Rating: Summary: Haunting tales of loneliness and alienation. Review: I suspect this book shocked contemporary audiences. The chapters are stories about alienated, unhappy, often lonely characters living in a small town. The characters have their vagaries and flaws, but also their desires, dreams, lusts, disappointments. Under the small-town veneer is as much per capita sadness and dysfunction as any big city contains
Rating: Summary: Winesburgers Review: Sherwood Anderson's "Winesburg, Ohio" is a string of twenty-one connected stories (plus an introduction) that, like James Joyce's "Dubliners", links a community of people to a single place and time and explores common themes. Most of the stories are told from the vista of the recurring central character George Willard, the local newspaper reporter and a sort of alter ego of Anderson, who used his own rural hometown of Clyde, Ohio, as a model for Winesburg. Rather than an idyllic portrayal of American small town life in the 1890's, these stories are about psychological isolation, loneliness, and sexual repression and frustration brought about by small town mores. These people are as sad and neurotic as any that might be found living in the big cities. Anderson calls them "grotesques," people who are warped by the sanctimoniousness of provincial piety and their own inhibitions. His nonchalant, ironic way of writing understates the peculiarity and the gloominess of the stories. The stories are loaded with symbolism that is difficult to decipher. My favorite is probably the four-part "Godliness", which, in a satire of religious fervor, merges parodies of the biblical tales of Abraham's near-sacrifice of Isaac and David's slaying of Goliath. But all the stories have interesting allusions of various degrees of subtlety. This work must have seemed quite groundbreaking in its depth, complexity, and boldness when it was first published in 1919.
Rating: Summary: Not bad....but a classic? Review: I read this book as part of a course on 20th century American fiction. Now I realize I really don't know what small town Ohio was like in the early part of the 20th century, but surely it wasn't all like this. Every story/character was desperate and pathetic. Almost no characters had any redeeming features...except maybe the young reporter for the Winesburg paper. I thought some of the chapters were fantastic...like the chapter about the doctor, the young woman patient who became his wife and the balls of paper in his lab coat. But for the most part I found it depressing, hopeless, stiffling....and I am forever grateful that I don't live there.

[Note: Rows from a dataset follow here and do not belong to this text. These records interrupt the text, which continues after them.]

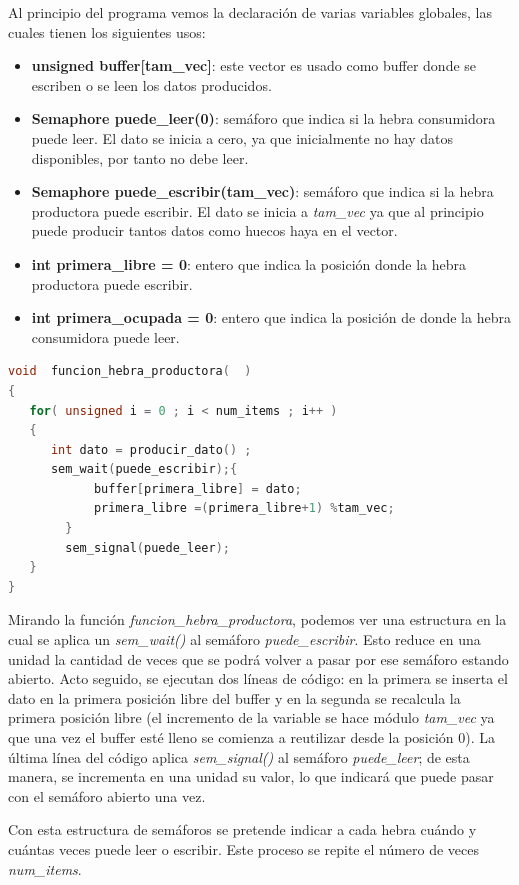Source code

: \documentclass{article}
\begin{document}
Al principio del programa vemos la declaración de varias variables globales, las cuales tienen los siguientes usos: 
\begin{itemize}
    \item \textbf{unsigned buffer[tam\_vec]}: este vector es usado como buffer donde se escriben o se leen los datos producidos.
    \item \textbf{Semaphore puede\_leer(0)}: semáforo que indica si la hebra consumidora puede leer. El dato se inicia a cero, ya que inicialmente no hay datos disponibles, por tanto no debe leer. 
    \item \textbf{Semaphore puede\_escribir(tam\_vec)}: semáforo que indica si la hebra productora puede escribir. El dato se inicia a \textit{tam\_vec} ya que al principio puede producir tantos datos como huecos haya en el vector.
    \item \textbf{int primera\_libre = 0}: entero que indica la posición donde la hebra productora puede escribir.
    \item \textbf{int primera\_ocupada = 0}: entero que indica la posición de donde la hebra consumidora puede leer.
\end{itemize}
\begin{lstlisting}[language=C++,caption=función hebra productora]
void  funcion_hebra_productora(  )
{
   for( unsigned i = 0 ; i < num_items ; i++ )
   {
      int dato = producir_dato() ;
	  sem_wait(puede_escribir);{
			buffer[primera_libre] = dato;
			primera_libre =(primera_libre+1) %tam_vec;
		}
		sem_signal(puede_leer);
   }
}
\end{lstlisting}
Mirando la función \textit{funcion\_hebra\_productora}, podemos ver una estructura en la cual se aplica un \textit{sem\_wait()} al semáforo \textit{puede\_escribir}. Esto reduce en una unidad la cantidad de veces que se podrá volver a pasar por ese semáforo estando abierto. Acto seguido, se ejecutan dos líneas de código: en la primera se inserta el dato en la primera posición libre del buffer y en la segunda se recalcula la primera posición libre (el incremento de la variable se hace módulo \textit{tam\_vec} ya que una vez el buffer esté lleno se comienza a reutilizar desde la posición 0). La última línea del código aplica \textit{sem\_signal()} al semáforo \textit{puede\_leer}; de esta manera, se incrementa en una unidad su valor, lo que indicará que puede pasar con el semáforo abierto una vez. 

Con esta estructura de semáforos se pretende indicar a cada hebra cuándo y cuántas veces puede leer o escribir. Este proceso se repite el número de veces \textit{num\_items}.
\end{document}
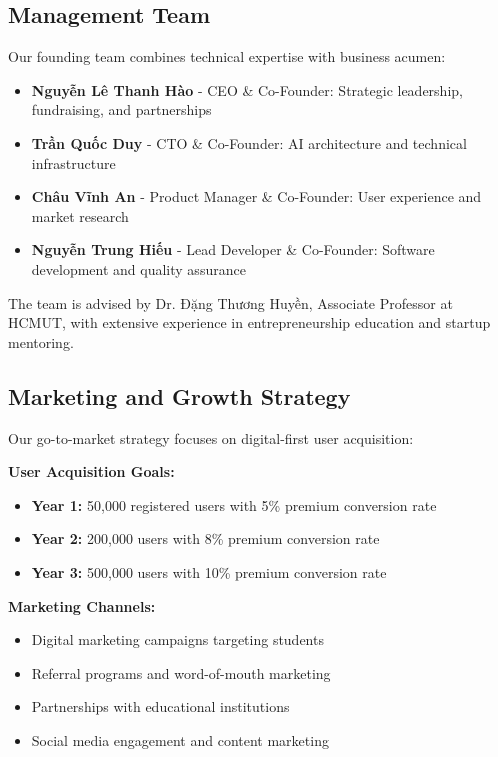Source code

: \subsection{Management Team}
Our founding team combines technical expertise with business acumen:

\begin{itemize}
    \item \textbf{Nguyễn Lê Thanh Hào} - CEO \& Co-Founder: Strategic leadership, fundraising, and partnerships
    \item \textbf{Trần Quốc Duy} - CTO \& Co-Founder: AI architecture and technical infrastructure
    \item \textbf{Châu Vĩnh An} - Product Manager \& Co-Founder: User experience and market research
    \item \textbf{Nguyễn Trung Hiếu} - Lead Developer \& Co-Founder: Software development and quality assurance
\end{itemize}

The team is advised by Dr. Đặng Thương Huyền, Associate Professor at HCMUT, with extensive experience in entrepreneurship education and startup mentoring.

\subsection{Marketing and Growth Strategy}
Our go-to-market strategy focuses on digital-first user acquisition:

\textbf{User Acquisition Goals:}
\begin{itemize}
    \item \textbf{Year 1:} 50,000 registered users with 5\% premium conversion rate
    \item \textbf{Year 2:} 200,000 users with 8\% premium conversion rate
    \item \textbf{Year 3:} 500,000 users with 10\% premium conversion rate
\end{itemize}

\textbf{Marketing Channels:}
\begin{itemize}
    \item Digital marketing campaigns targeting students
    \item Referral programs and word-of-mouth marketing
    \item Partnerships with educational institutions
    \item Social media engagement and content marketing
\end{itemize}


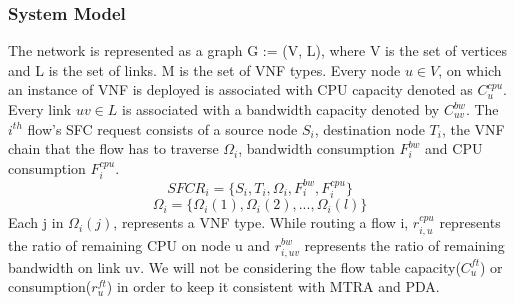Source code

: \subsubsection{System Model}
The network is represented as a graph G := (V, L), where V is the set of vertices and L is the set of links. M is the set of VNF types. Every node $u \in V$, on which an instance of VNF is deployed is associated with CPU capacity denoted as $C_u^{cpu}$. Every link $uv \in L$ is associated with a bandwidth capacity denoted by $C_{uv}^{bw}$. The $i^{th}$ flow's SFC request consists of a source node $S_i$, destination node $T_i$, the VNF chain that the flow has to traverse $\Omega_i$, bandwidth consumption $F_i^{bw}$ and CPU consumption $F_i^{cpu}$.\\
$$SFCR_i = \{S_i, T_i, \Omega_i, F_i^{bw}, F_i^{cpu}\}$$
$$\Omega_i = \{\Omega_i(1), \Omega_i(2), ..., \Omega_i(l)\}$$
Each j in $\Omega_i(j)$, represents a VNF type. While routing a flow i, $r_{i,u}^{cpu}$ represents the ratio of remaining CPU on node u and $r_{i,uv}^{bw}$ represents the ratio of remaining bandwidth on link uv. We will not be considering the flow table capacity($C_u^{ft}$) or consumption($r_u^{ft}$) in order to keep it consistent with MTRA and PDA.

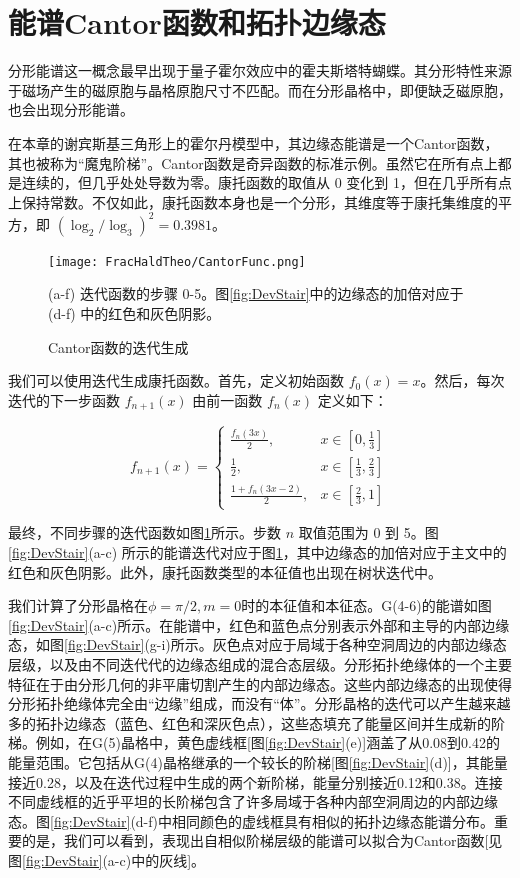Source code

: \section{能谱Cantor函数和拓扑边缘态}
分形能谱这一概念最早出现于量子霍尔效应中的霍夫斯塔特蝴蝶\cite{hofstadter1976energy}。其分形特性来源于磁场产生的磁原胞与晶格原胞尺寸不匹配。而在分形晶格中，即便缺乏磁原胞，也会出现分形能谱。

在本章的谢宾斯基三角形上的霍尔丹模型中，其边缘态能谱是一个Cantor函数，其也被称为“魔鬼阶梯”。Cantor函数是奇异函数的标准示例。虽然它在所有点上都是连续的，但几乎处处导数为零。康托函数的取值从 0 变化到 1，但在几乎所有点上保持常数。不仅如此，康托函数本身也是一个分形，其维度等于康托集维度的平方\cite{darst1993hausdorff}，即 $(\log_2/\log_3)^2 = 0.3981$。
\begin{figure}[htbp]
    \centering
    \texttt{[image: FracHaldTheo/CantorFunc.png]}
    \caption{Cantor函数的迭代生成}(a-f) 迭代函数的步骤 0-5。图\ref{fig:DevStair}中的边缘态的加倍对应于 (d-f) 中的红色和灰色阴影。
    \label{fig:CantorFunc}
\end{figure}
我们可以使用迭代生成康托函数\cite{dovgoshey2006cantor}。首先，定义初始函数 $f_0(x) = x$。然后，每次迭代的下一步函数 $f_{n+1}(x)$ 由前一函数 $f_n(x)$ 定义如下：

\begin{equation}
f_{n+1}(x) =
\begin{cases}
\frac{f_n(3x)}{2}, & x \in \left[0, \frac{1}{3}\right] \\
\frac{1}{2}, & x \in \left[\frac{1}{3}, \frac{2}{3}\right] \\
\frac{1 + f_n(3x - 2)}{2}, & x \in \left[\frac{2}{3}, 1\right]
\end{cases}
\end{equation}

最终，不同步骤的迭代函数如图\ref{fig:CantorFunc}所示。步数 $n$ 取值范围为 0 到 5。图\ref{fig:DevStair}(a-c) 所示的能谱迭代对应于图\ref{fig:CantorFunc}，其中边缘态的加倍对应于主文中的红色和灰色阴影。此外，康托函数类型的本征值也出现在树状迭代中\cite{he2003trees}。

我们计算了分形晶格在$\phi=\pi/2,m=0$时的本征值和本征态。G(4-6)的能谱如图\ref{fig:DevStair}(a-c)所示。在能谱中，红色和蓝色点分别表示外部和主导的内部边缘态，如图\ref{fig:DevStair}(g-i)所示。灰色点对应于局域于各种空洞周边的内部边缘态层级，以及由不同迭代代的边缘态组成的混合态层级。分形拓扑绝缘体的一个主要特征在于由分形几何的非平庸切割产生的内部边缘态。这些内部边缘态的出现使得分形拓扑绝缘体完全由“边缘”组成，而没有“体”\cite{yang2020photonic,biesenthal2022fractal}。分形晶格的迭代可以产生越来越多的拓扑边缘态（蓝色、红色和深灰色点），这些态填充了能量区间并生成新的阶梯。例如，在G(5)晶格中，黄色虚线框[图\ref{fig:DevStair}(e)]涵盖了从0.08到0.42的能量范围。它包括从G(4)晶格继承的一个较长的阶梯[图\ref{fig:DevStair}(d)]，其能量接近0.28，以及在迭代过程中生成的两个新阶梯，能量分别接近0.12和0.38。连接不同虚线框的近乎平坦的长阶梯包含了许多局域于各种内部空洞周边的内部边缘态。图\ref{fig:DevStair}(d-f)中相同颜色的虚线框具有相似的拓扑边缘态能谱分布。重要的是，我们可以看到，表现出自相似阶梯层级的能谱可以拟合为Cantor函数\cite{Mandelbrot1982,bak1986devil}[见图\ref{fig:DevStair}(a-c)中的灰线]。 

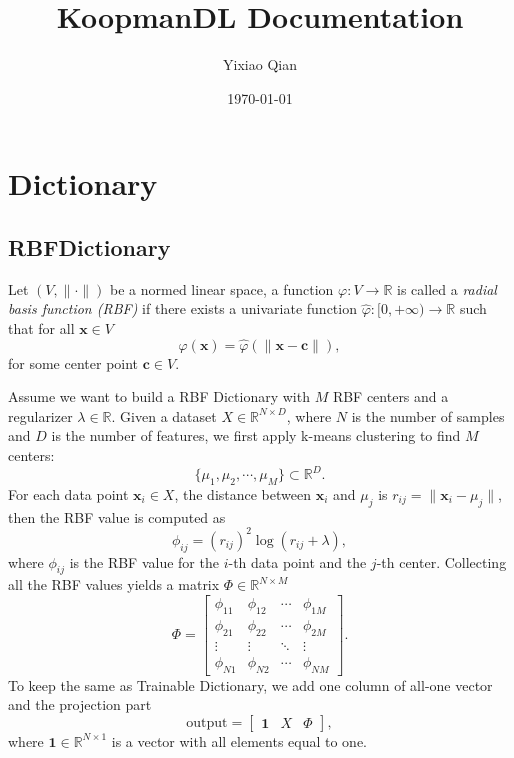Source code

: \documentclass[en, bibend=bibtex]{elegantpaper}
\title{KoopmanDL Documentation}
\author{Yixiao Qian}
\institute{Zhejiang University}
\date{\today}
\theoremstyle{plain}
\begin{document}
\maketitle

\section{Dictionary}

\subsection{RBFDictionary}

\begin{definition}
  Let $(V, \|\cdot\|)$ be a normed linear space,
  a function $\varphi: V \rightarrow \mathbb{R}$ is called
  a \emph{radial basis function (RBF)} if
  there exists a univariate function $\hat{\varphi}: [0, +\infty) \rightarrow \mathbb{R}$
  such that for all $\mathbf{x} \in V$
  \begin{equation*}
   \varphi(\mathbf{x}) = \hat{\varphi}(\|\mathbf{x} - \mathbf{c}\|),
  \end{equation*}
  for some center point $\mathbf{c} \in V$.
\end{definition}

Assume we want to build a RBF Dictionary
with $M$ RBF centers and a regularizer $\lambda \in \mathbb{R}$.
Given a dataset $X \in \mathbb{R}^{N \times D}$,
where $N$ is the number of samples and
$D$ is the number of features,
we first apply k-means clustering to find $M$ centers:
\begin{equation*}
  \{\mu_1, \mu_2, \cdots, \mu_M\} \subset \mathbb{R}^D.
\end{equation*}
For each data point $\mathbf{x}_i \in X$,
the distance between $\mathbf{x}_i$ and $\mu_j$ is
$r_{ij} = \|\mathbf{x}_i - \mu_j\|$,
then the RBF value is computed as
\begin{equation*}
  \phi_{ij} = (r_{ij})^2 \log(r_{ij} + \lambda),
\end{equation*}
where $\phi_{ij}$ is the RBF value for the
$i$-th data point and the $j$-th center.
Collecting all the RBF values yields a matrix $\Phi \in \mathbb{R}^{N \times M}$
\begin{equation*}
  \Phi = \left[
    \begin{array}{cccc}
      \phi_{11}&\phi_{12}&\cdots&\phi_{1M}\\
      \phi_{21}&\phi_{22}&\cdots&\phi_{2M}\\
      \vdots & \vdots & \ddots & \vdots\\
      \phi_{N1}&\phi_{N2}&\cdots&\phi_{NM}
    \end{array}
  \right].
\end{equation*}
To keep the same as Trainable Dictionary,
we add one column of all-one vector and
the projection part
\begin{equation*}
  \text{output} = \left[
    \begin{array}{ccc}
      \mathbf{1}&X&\Phi
    \end{array}
  \right],
\end{equation*}
where $\mathbf{1} \in \mathbb{R}^{N\times 1}$ is a vector with all elements
equal to one.
\end{document}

Rating: Summary: Inconsequential Review: Take the simplicity of William Saroyan but omit the charm. Take the sparse imagery of Robert Frost but omit the poetry. Take the kaleidoscopic view of small town America of Edgar Lee Masters but omit the humanity. And there you have Anderson's Winesburg. There is no elegance in his style and no consequence in his narrative. He seeks to reveal Middle America with a series of vignettes but the result is a frustrating, meandering journey to Nowhere, Ohio.